Add to the list above, companies that convert used shipping containers into hydroponic setups and sell them to entrepreneurs to start hyper-local farms. Elon Musks’ brother Kimball does this with Square Roots in Brooklyn, New York. There’s also Growtainers in Dallas, Texas, Freight Farms in Boston, Massachusetts, Stud Pac in Dubai, UAE, and Local Roots in Los Angeles, California.
One grower reports bringing in about $15,000 a month from a pair of these containers by selling their wares mostly to high-end restaurants in the Boston area.
Many of the container farms use a patented vertical growing method invented by Nate Storey of Zipgrow (formally Bright Agrotech) which was acquired by Plenty a month before raising $200M. The vertical grow method incorporates what is essentially a vinyl fencepost with a slot cut along the length of one face of the extrusion for plants to grow through.
While Plenty aims to build massive indoor farms on the periphery of 500 cities to speed the delivery of fresh food from days or weeks to hours and provide Whole Foods quality at Walmart prices, Zipgrow sells the same essential components to educators, hobbyists, and entrepreneurs. https://zipgrow.com
When you get down to it, a lot is riding on this labor-intensive method
It’s clunky, spendy, and user-hostile, but it’s an advance over the prior art that attracted a $200M investment!
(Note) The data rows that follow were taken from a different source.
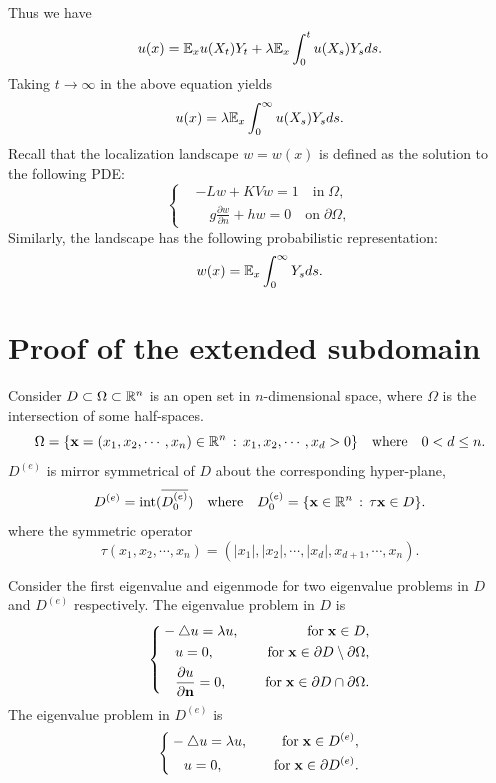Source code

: \documentclass[a4paper,11pt]{article}
\begin{document}
\begin{appendices}
Thus we have
\begin{equation*}
u(x) = \mathbb{E}_xu(X_t)Y_t+\lambda\mathbb{E}_x\int_0^t u(X_s)Y_sds.
\end{equation*}
Taking $t\rightarrow\infty$ in the above equation yields
\begin{equation*}
u(x) = \lambda\mathbb{E}_x\int_0^\infty u(X_s)Y_sds.
\end{equation*}
Recall that the localization landscape $w = w(x)$ is defined as the solution to the following PDE:
\begin{equation*}
\left\{
\begin{split}
& - L w + K V w = 1 \quad \textrm{in} \; \Omega, \\
& \quad g \frac{\partial w}{\partial n} + h w = 0 \quad \textrm{on} \; \partial \Omega,
\end{split}\right.
\end{equation*}
Similarly, the landscape has the following probabilistic representation:
\begin{equation*}
w(x) = \mathbb{E}_x\int_0^\infty Y_sds.
\end{equation*}


\section{Proof of the extended subdomain}\label{appD}

Consider $D \subset \Omega \subset \mathbb{R}^n$ is an open set in $n$-dimensional space, where $\Omega$ is the intersection of some half-spaces.
$$ \Omega = \{\mathbf{x} = (x_1, x_2, \cdots, x_n) \in \mathbb{R}^n \, : \, x_1, x_2, \cdots, x_d > 0\} \quad \text{where} \quad 0 < d \leq n. $$
$D^{(e)}$ is mirror symmetrical of $D$ about the corresponding hyper-plane,
$$ D^{(e)} = \mathrm{int}(\overline{D^{(e)}_0}) \quad \text{where} \quad D^{(e)}_0 = \{\mathbf{x} \in \mathbb{R}^n \, : \, \tau \mathbf{x} \in D \}. $$
where the symmetric operator
$$ \tau (x_1, x_2, \cdots, x_n) = (|x_1|, |x_2|, \cdots, |x_d|, x_{d+1}, \cdots, x_n). $$

Consider the first eigenvalue and eigenmode for two eigenvalue problems in $D$ and $D^{(e)}$ respectively. The eigenvalue problem in $D$ is
\begin{equation}\label{eigenD}
\left\{
\begin{split}
& -\triangle u = \lambda u, & \quad \text{for} \; \mathbf{x} \in D, \\
& \quad u = 0, & \quad \text{for} \; \mathbf{x} \in \partial D \setminus \partial \Omega, \\
& \quad \frac{\partial u}{\partial \mathbf{n}} = 0, & \quad \text{for} \; \mathbf{x} \in \partial D \cap \partial \Omega.
\end{split}
\right.
\end{equation}
The eigenvalue problem in $D^{(e)}$ is
\begin{equation}\label{eigenDe}
\left\{
\begin{split}
& -\triangle u = \lambda u, & \quad \text{for} \; \mathbf{x} \in D^{(e)}, \\
& \quad u = 0, & \quad \text{for} \; \mathbf{x} \in \partial D^{(e)}.
\end{split}
\right.
\end{equation}


\end{appendices}
\end{document}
And it’s made up of repurposed, modified or make-do off the shelf parts and pieces.
ZipGrow is a static plant container system. There are others; PVC pipes with holes for plants to grow through, or plastic gullies used to grow lettuce such as American Hydroponics uses, or buckets of rocks, and many others.
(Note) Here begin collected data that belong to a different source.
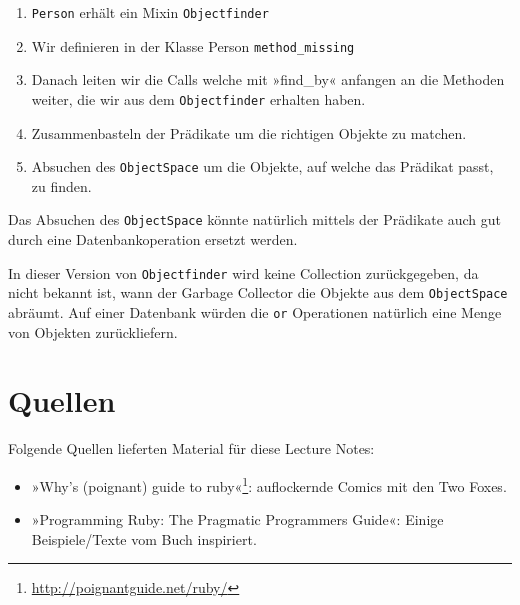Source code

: \documentclass[a4book,11pt,twoside]{scrbook}
\begin{document}
\begin{enumerate}
	\item \texttt{Person} erhält ein Mixin \texttt{Objectfinder}
	\item Wir definieren in der Klasse Person \texttt{method\_missing}
	\item Danach leiten wir die Calls welche mit »find\_by« anfangen an die Methoden weiter, die wir aus dem \texttt{Objectfinder} erhalten haben.
	\item Zusammenbasteln der Prädikate um die richtigen Objekte zu matchen.
	\item Absuchen des \texttt{ObjectSpace} um die Objekte, auf welche das Prädikat passt, zu finden.
\end{enumerate}


Das Absuchen des \texttt{ObjectSpace} könnte natürlich mittels der Prädikate auch gut durch eine Datenbankoperation ersetzt werden.

In dieser Version von \texttt{Objectfinder} wird keine Collection zurückgegeben, da nicht bekannt ist, wann der Garbage Collector die Objekte aus dem \texttt{ObjectSpace} abräumt. Auf einer Datenbank würden die \texttt{or} Operationen natürlich eine Menge von Objekten zurückliefern.




\chapter*{Quellen} %
\label{cha:quellen}
Folgende Quellen lieferten Material für diese Lecture Notes:

\begin{itemize}
	\item »Why's (poignant) guide to ruby«\footnote{\url{http://poignantguide.net/ruby/}}: auflockernde Comics mit den Two Foxes.
	\item »Programming Ruby: The Pragmatic Programmers Guide«: Einige Beispiele/Texte vom Buch inspiriert.
\end{itemize}
\end{document}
A static plant container system is one part of a three-part universal hydroponic system. A second part would be an electric appliance for automatic feeding, watering, and pH control of the nutrient solution. An enhanced version could upload data to the internet to help improve harvests and to send alerts when fault conditions arise.
The third part of the universal system is an optional trellis for supporting the plant container. In the case of ZipGrow, the trellis might take the place of a wall that a ZipGrow or other system gets hung on, or other structure used to hold them up. The trellis is not always needed, but it is a part of a universal solution.
Current technology can be used to manufacture the above appliance, about the size of a countertop microwave oven for less than $200, and it could supply 40 or more ZipGrow towers, for example. As an option, it could be powered using solar panels with battery backup.
Current technology can also be used to manufacture advanced, consumable plant containers that could compete with ZipGrow, for less than five cents per foot.
A small, fully automated garden, without trellis, could retail for $999.99 or less, could pay for itself in a single season, and it could expand to virtually any size.
In crazy high volume, the prices could drop dramatically, making the technology available to the broadest possible market, for the widest possible range of uses. So much so that we couldn’t begin to predict all the places it could be used or what they’d be growing.